┌─ Available records
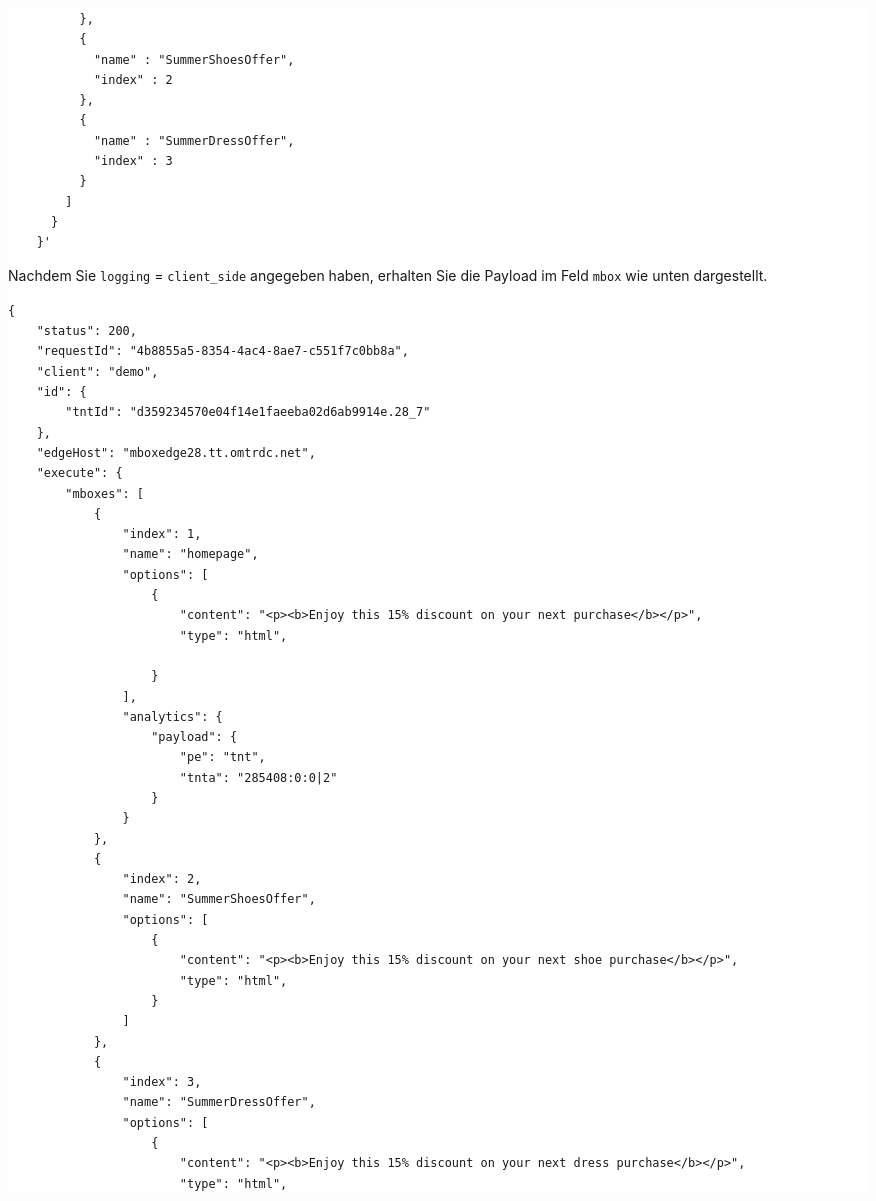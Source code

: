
 ```
          },
          {
            "name" : "SummerShoesOffer",
            "index" : 2       
          },
          {
            "name" : "SummerDressOffer",
            "index" : 3       
          }      
        ]
      }
    }'
```

Nachdem Sie `logging` = `client_side` angegeben haben, erhalten Sie die Payload im Feld `mbox` wie unten dargestellt.

```
{
    "status": 200,
    "requestId": "4b8855a5-8354-4ac4-8ae7-c551f7c0bb8a",
    "client": "demo",
    "id": {
        "tntId": "d359234570e04f14e1faeeba02d6ab9914e.28_7"
    },
    "edgeHost": "mboxedge28.tt.omtrdc.net",
    "execute": {
        "mboxes": [
            {
                "index": 1,
                "name": "homepage",
                "options": [
                    {
                        "content": "<p><b>Enjoy this 15% discount on your next purchase</b></p>",
                        "type": "html",

                    }
                ],
                "analytics": {
                    "payload": {
                        "pe": "tnt",
                        "tnta": "285408:0:0|2"
                    }
                }
            },
            {
                "index": 2,
                "name": "SummerShoesOffer",
                "options": [
                    {
                        "content": "<p><b>Enjoy this 15% discount on your next shoe purchase</b></p>",
                        "type": "html",
                    }
                ]
            },
            {
                "index": 3,
                "name": "SummerDressOffer",
                "options": [
                    {
                        "content": "<p><b>Enjoy this 15% discount on your next dress purchase</b></p>",
                        "type": "html",
```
└─
All of the entries must be reproduced exactly, with no pictures kept.

* **Result for this exercise**
Source code

:
 ```
          },
          {
            "name" : "SummerShoesOffer",
            "index" : 2       
          },
          {
            "name" : "SummerDressOffer",
            "index" : 3       
          }      
        ]
      }
    }'
```

Nachdem Sie `logging` = `client_side` angegeben haben, erhalten Sie die Payload im Feld `mbox` wie unten dargestellt.

```
{
    "status": 200,
    "requestId": "4b8855a5-8354-4ac4-8ae7-c551f7c0bb8a",
    "client": "demo",
    "id": {
        "tntId": "d359234570e04f14e1faeeba02d6ab9914e.28_7"
    },
    "edgeHost": "mboxedge28.tt.omtrdc.net",
    "execute": {
        "mboxes": [
            {
                "index": 1,
                "name": "homepage",
                "options": [
                    {
                        "content": "<p><b>Enjoy this 15% discount on your next purchase</b></p>",
                        "type": "html",

                    }
                ],
                "analytics": {
                    "payload": {
                        "pe": "tnt",
                        "tnta": "285408:0:0|2"
                    }
                }
            },
            {
                "index": 2,
                "name": "SummerShoesOffer",
                "options": [
                    {
                        "content": "<p><b>Enjoy this 15% discount on your next shoe purchase</b></p>",
                        "type": "html",
                    }
                ]
            },
            {
                "index": 3,
                "name": "SummerDressOffer",
                "options": [
                    {
                        "content": "<p><b>Enjoy this 15% discount on your next dress purchase</b></p>",
                        "type": "html",
```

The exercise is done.